1. Hello Guest! You are browsing the forums as a guest; you will have limited permissions as a guest so we advise registering to enjoy the forums fully. Remember: we are a Christian ONLY site - any user who is not Christian will not be approved. Blessings, Christian Forum Site Staff
    Dismiss Notice

Advice On Girl

Discussion in 'Marriage and Relationships' started by star_star_night_sky_88, Aug 30, 2014.

  1. I like this girl. She is Christian and Very Quiet and Very Shy.

    She works in a different company and building than me.

    I called her a couple times, but nothing as far as a date really happened. We talked about her interests, etc.


    Is there a way I can go out with her? Her sister said she does not have a boyfriend and, like I've mentioned, she is very quiet and very shy.

    Advice.

    Thank you so much everyone.
     
  2. Keep talking to her, but as far as a relationship goes I wouldn't be trying to push it.
     
    Leo_ACH likes this.
  3. Keep talking if is to happen will happen with out stress...just dont forget you are the man...you make the move! Hope the best for you brother!
     
    God is Love likes this.
  4. Talk to her father and ask if it would be okay for you to pursue courting her.
     
  5. Do you have mutual friends? Maybe you could spend time with her as part of a larger group instead of trying to pursue a one-on-one date with her at this point. That's how my wife and I started out. We had several mutual friends and we did things as a group. It was actually several months before I asked her out, but by that time I'd already gotten to know her pretty well just from hanging out as part of a bigger group. I knew her character, personality, etc. It was much less stressful that way!

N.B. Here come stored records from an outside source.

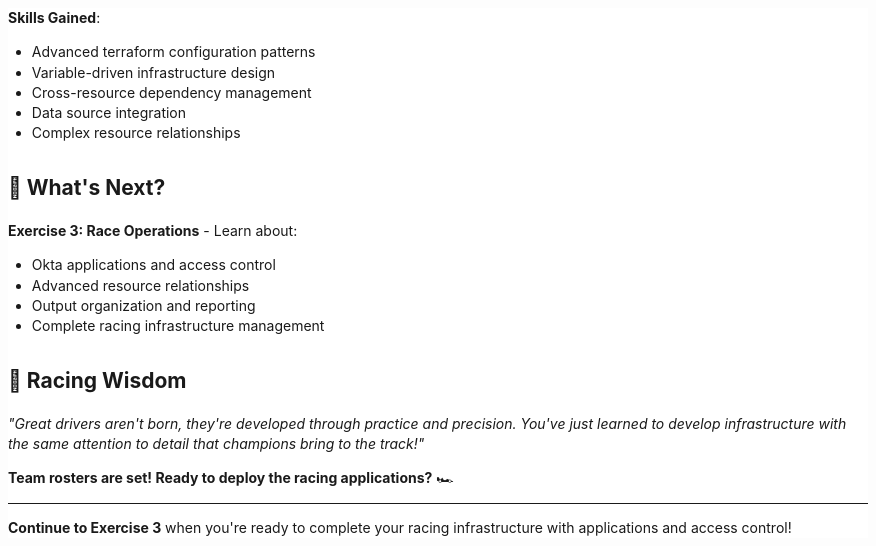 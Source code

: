 **Skills Gained**:
- Advanced terraform configuration patterns
- Variable-driven infrastructure design
- Cross-resource dependency management
- Data source integration
- Complex resource relationships

## 🎯 What's Next?

**Exercise 3: Race Operations** - Learn about:
- Okta applications and access control
- Advanced resource relationships
- Output organization and reporting
- Complete racing infrastructure management

## 🏁 Racing Wisdom

*"Great drivers aren't born, they're developed through practice and precision. You've just learned to develop infrastructure with the same attention to detail that champions bring to the track!"*

**Team rosters are set! Ready to deploy the racing applications?** 🏎️

---

**Continue to Exercise 3** when you're ready to complete your racing infrastructure with applications and access control!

    I'm not a huge fan of dating someone to get to know them. A lot of times that ends in hurt feelings for one or both people if it doesn't work out, not to mention unnecessary temptation to sin. I prefer the approach of getting to know someone before pursuing anything more.
     
  6. Would you be comfortable simply asking her if she would like it if the two of you spent some time getting to know each other?

    " Hi Wendy(?) would you like it if we spent some time getting to know each other a little better? That way if she is not outright negative, but perhaps a little uneasy, you can arrange to spend some time together in a somewhat public place, a local park perhaps without making a big deal date out of it.
     
  7. Welcome!!!

    If you have not done so as of yet please read CFS forum rules and getting started threads here
    http://www.christianforumsite.com/categories/your-welcome-pack.104/
    http://www.christianforumsite.com/categories/getting-started-learn-how-to-use-your-account.101/

    Welcome to CFS
     
    Where is the Messiah likes this.
  8. I kinda believe in the Genesis account of how two people come together. Granted, God isn't making me a wife out of my side, but I do believe he will bring her into my life when the time is ripe.
     
    Leo_ACH, Abdicate and Where is the Messiah says Amen and like this.
  9. my opinion is...
    dont'.
    Male female relationships are a minefield.
    Make a list of what you want in a girl/woman/wife and say to God: here's my list get me this woman. [and keep reminding Him]
    do you want tall short, blond brunette, wavy hair, curly, straight; educated or don't care, outgoing or studious, thin or athletic or womanly.
     
  10. Mod Memo: Let's allow the original poster to return and reply before we add any additional data to this thread.

    Thank you.
     
  11. Try the traditional way; send her texts, letters, etc. If she responds, that's the time to make the second move.
     
  12. Lol...
     
  13. Thank you friends. We do not have any mutual friends; I just know her from work.
     
  14. I disagree that male/female relationships are a minefield. I am single and have a number of male friends...some are single and some married. Many are Christian. I don't spend too much time alone with any of them, but that is not by design. I just don;t go out of my way to do so. I spend time with these guys while in groups with other single men, women and marrieds.

    If people have issues with being friends iwth other singles then these people have led pretty isolated lives and don't know how to act with these people...or they have been instructed by irresponsible people to fear singles of the opposite gender or they have been told to fear themselves and how they might act.

    Some churches have really mess up their young people teaching them irresponsible things about sex, relationships, how to behave and what to expect. Well meaning as these people are.....

    I don't flirt or give off any signals to the married men---duh.
     
  15. OP - YOu could ask her if she would like to spend her lunch hour with you. You could eat your bag lunches together in a common area.